One of Cardigan’s much-loved characters – known to many as Jac Bara Caws – has left a lasting legacy to the town with the gift of two ancient ‘Noh’ dolls which are now on display at Cardigan Castle.

Dating back almost 1,000 years, Noh is a style of musical drama where the wooden masks seen on the dolls were used in the ancient Japanese theatre genre. The masks were always expressionless, and it was the task of the performers to use slight and subtle movements to reveal the hidden emotions of their character.

Jac Bara Caws, otherwise known as Akira Shimazaki, presented the dolls to Cardigan Secondary School a short time before his death in January 2022, on the understanding that they would subsequently be displayed in Cardigan Castle where they could be enjoyed and admired by visitors. And this week, the beautiful dolls were unveiled in their rightful place.

A graduate of the Gakushuin High School and the University of Tokyo, Akira studied for a higher degree in western philosophy in Aberystwyth University in the 1960s.

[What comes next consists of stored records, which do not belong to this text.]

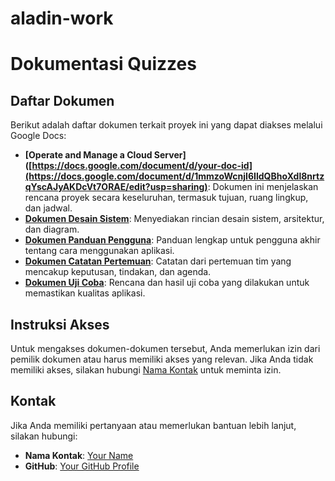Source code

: # aladin-work
# Dokumentasi Quizzes

## Daftar Dokumen

Berikut adalah daftar dokumen terkait proyek ini yang dapat diakses melalui Google Docs:

- **[Operate and Manage a Cloud Server]([https://docs.google.com/document/d/your-doc-id](https://docs.google.com/document/d/1mmzoWcnjI6IldQBhoXdl8nrtzqYscAJyAKDcVt7ORAE/edit?usp=sharing)**: Dokumen ini menjelaskan rencana proyek secara keseluruhan, termasuk tujuan, ruang lingkup, dan jadwal.
- **[Dokumen Desain Sistem](https://docs.google.com/document/d/your-doc-id)**: Menyediakan rincian desain sistem, arsitektur, dan diagram.
- **[Dokumen Panduan Pengguna](https://docs.google.com/document/d/your-doc-id)**: Panduan lengkap untuk pengguna akhir tentang cara menggunakan aplikasi.
- **[Dokumen Catatan Pertemuan](https://docs.google.com/document/d/your-doc-id)**: Catatan dari pertemuan tim yang mencakup keputusan, tindakan, dan agenda.
- **[Dokumen Uji Coba](https://docs.google.com/document/d/your-doc-id)**: Rencana dan hasil uji coba yang dilakukan untuk memastikan kualitas aplikasi.

## Instruksi Akses

Untuk mengakses dokumen-dokumen tersebut, Anda memerlukan izin dari pemilik dokumen atau harus memiliki akses yang relevan. Jika Anda tidak memiliki akses, silakan hubungi [Nama Kontak](mailto:your-email@example.com) untuk meminta izin.

## Kontak

Jika Anda memiliki pertanyaan atau memerlukan bantuan lebih lanjut, silakan hubungi:
- **Nama Kontak**: [Your Name](mailto:your-email@example.com)
- **GitHub**: [Your GitHub Profile](https://github.com/username)

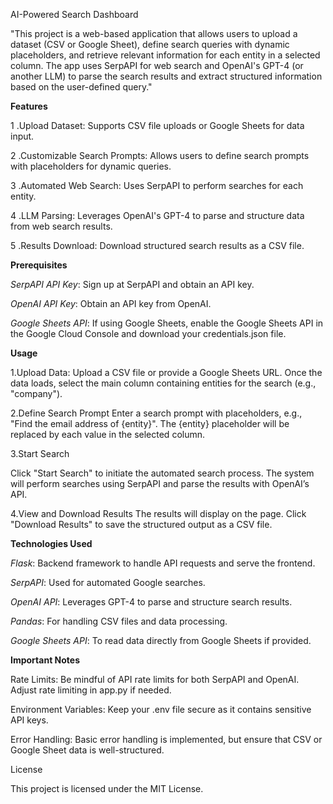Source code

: AI-Powered Search Dashboard

"This project is a web-based application that allows users to upload a dataset (CSV or Google Sheet), define search queries with dynamic placeholders, and retrieve relevant information for each entity in a selected column. The app uses SerpAPI for web search and OpenAI's GPT-4 (or another LLM) to parse the search results and extract structured information based on the user-defined query."

**Features**

1 .Upload Dataset: Supports CSV file uploads or Google Sheets for data input.

2 .Customizable Search Prompts: Allows users to define search prompts with placeholders for dynamic queries.

3 .Automated Web Search: Uses SerpAPI to perform searches for each entity.

4 .LLM Parsing: Leverages OpenAI's GPT-4 to parse and structure data from web search results.

5 .Results Download: Download structured search results as a CSV file.

**Prerequisites**

*SerpAPI API Key*: Sign up at SerpAPI and obtain an API key.

*OpenAI API Key*: Obtain an API key from OpenAI.

*Google Sheets API*: If using Google Sheets, enable the Google Sheets API in the Google Cloud Console and download your credentials.json file.


**Usage**

1.Upload Data:
   Upload a CSV file or provide a Google Sheets URL.
   Once the data loads, select the main column containing entities for the search (e.g., "company").

2.Define Search Prompt
   Enter a search prompt with placeholders, e.g., "Find the email address of {entity}".
   The {entity} placeholder will be replaced by each value in the selected column.

3.Start Search

  Click "Start Search" to initiate the automated search process.
  The system will perform searches using SerpAPI and parse the results with OpenAI’s API.

4.View and Download Results
  The results will display on the page.
  Click "Download Results" to save the structured output as a CSV file.

**Technologies Used**

*Flask*: Backend framework to handle API requests and serve the frontend.

*SerpAPI*: Used for automated Google searches.

*OpenAI API*: Leverages GPT-4 to parse and structure search results.

*Pandas*: For handling CSV files and data processing.

*Google Sheets API*: To read data directly from Google Sheets if provided.

**Important Notes**

Rate Limits: Be mindful of API rate limits for both SerpAPI and OpenAI. Adjust rate limiting in app.py if needed.

Environment Variables: Keep your .env file secure as it contains sensitive API keys.

Error Handling: Basic error handling is implemented, but ensure that CSV or Google Sheet data is well-structured.



License

This project is licensed under the MIT License.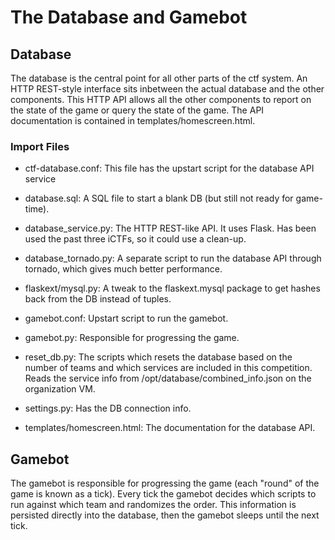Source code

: # The Database and Gamebot

## Database

The database is the central point for all other parts of the ctf
system. An HTTP REST-style interface sits inbetween the actual
database and the other components. This HTTP API allows all the other
components to report on the state of the game or query the state of
the game. The API documentation is contained in
templates/homescreen.html.

### Import Files

- ctf-database.conf: This file has the upstart script for the database
  API service

- database.sql: A SQL file to start a blank DB (but still not ready
  for game-time).
- database_service.py: The HTTP REST-like API. It uses Flask. Has been
  used the past three iCTFs, so it could use a clean-up.
- database_tornado.py: A separate script to run the database API
  through tornado, which gives much better performance.
- flaskext/mysql.py: A tweak to the flaskext.mysql package to get
  hashes back from the DB instead of tuples.
- gamebot.conf: Upstart script to run the gamebot.
- gamebot.py: Responsible for progressing the game.
- reset_db.py: The scripts which resets the database based on the
  number of teams and which services are included in this competition.
  Reads the service info from /opt/database/combined_info.json on the
  organization VM.
- settings.py: Has the DB connection info.
- templates/homescreen.html: The documentation for the database API.

## Gamebot

The gamebot is responsible for progressing the game (each "round" of
the game is known as a tick). Every tick the gamebot decides which
scripts to run against which team and randomizes the order. This
information is persisted directly into the database, then the gamebot
sleeps until the next tick.
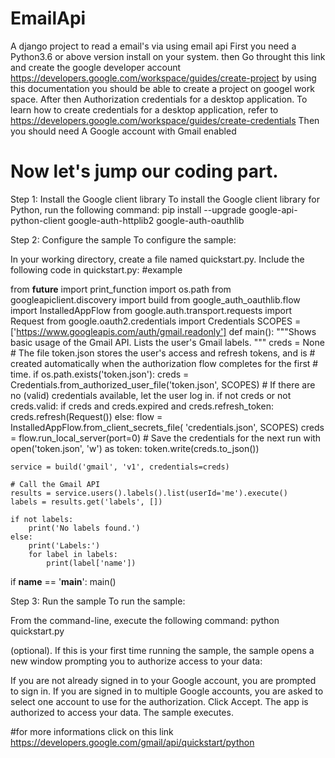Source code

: # EmailApi
A django project to read a email's via using email api
First you need a Python3.6 or above version install on your system.
then Go throught this link and create the google developer account 
https://developers.google.com/workspace/guides/create-project
by using this documentation you should be able to create a project on googel work space.
After then 
Authorization credentials for a desktop application. To learn how to create credentials for a desktop application, refer to https://developers.google.com/workspace/guides/create-credentials
Then you should need A Google account with Gmail enabled
# Now let's jump our coding part.
Step 1: Install the Google client library
To install the Google client library for Python, run the following command:
  pip install --upgrade google-api-python-client google-auth-httplib2 google-auth-oauthlib
  
  
Step 2: Configure the sample
To configure the sample:

In your working directory, create a file named quickstart.py.
Include the following code in quickstart.py:
#example


from __future__ import print_function
import os.path
from googleapiclient.discovery import build
from google_auth_oauthlib.flow import InstalledAppFlow
from google.auth.transport.requests import Request
from google.oauth2.credentials import Credentials
SCOPES = ['https://www.googleapis.com/auth/gmail.readonly']
def main():
    """Shows basic usage of the Gmail API.
    Lists the user's Gmail labels.
    """
    creds = None
    # The file token.json stores the user's access and refresh tokens, and is
    # created automatically when the authorization flow completes for the first
    # time.
    if os.path.exists('token.json'):
        creds = Credentials.from_authorized_user_file('token.json', SCOPES)
    # If there are no (valid) credentials available, let the user log in.
    if not creds or not creds.valid:
        if creds and creds.expired and creds.refresh_token:
            creds.refresh(Request())
        else:
            flow = InstalledAppFlow.from_client_secrets_file(
                'credentials.json', SCOPES)
            creds = flow.run_local_server(port=0)
        # Save the credentials for the next run
        with open('token.json', 'w') as token:
            token.write(creds.to_json())

    service = build('gmail', 'v1', credentials=creds)

    # Call the Gmail API
    results = service.users().labels().list(userId='me').execute()
    labels = results.get('labels', [])

    if not labels:
        print('No labels found.')
    else:
        print('Labels:')
        for label in labels:
            print(label['name'])

if __name__ == '__main__':
    main()
 
 
Step 3: Run the sample
To run the sample:

From the command-line, execute the following command:
python quickstart.py

(optional). If this is your first time running the sample, the sample opens a new window prompting you to authorize access to your data:

If you are not already signed in to your Google account, you are prompted to sign in. If you are signed in to multiple Google accounts, you are asked to select one account to use for the authorization.
Click Accept. The app is authorized to access your data.
The sample executes.

#for more informations click on this link
https://developers.google.com/gmail/api/quickstart/python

He then immersed himself in the culture and language of Wales and in 1972 arrived in Cardigan where he opened the popular Bara Caws café in Pendre in 1973. He enrolled as an active member of Plaid Cymru and taught Japanese in colleges, university and the patent office in south Wales, and ended his career teaching Japanese in the Fishguard Community Centre.

In 2012 he was elected as a Plaid Cymru member onto the Cardigan Town Council and became the first Japanese councillor in history to serve as a member of British local government.

He stepped down as councillor after serving his full term in 2017.

Akira was also a well-respected associate member of Cardigan Bowls Club where he had for many years contributed to social events with his musical flair on the electric organ.

The Noh tradition ranges from ancient Japanese legends to modern-day events and its masks, which are carved from blocks of cypress, are a key part of the tradition, representing figures like demons and monks.

Actors portray their characters’ feelings by changing the angle and orientation of their heads and always put the masks on inside the dressing room which is where their performance begins.  As a result, the actors are already immersed in their roles from the moment they first face the mirror.

Noh remains the oldest major theatre art that is still regularly performed today.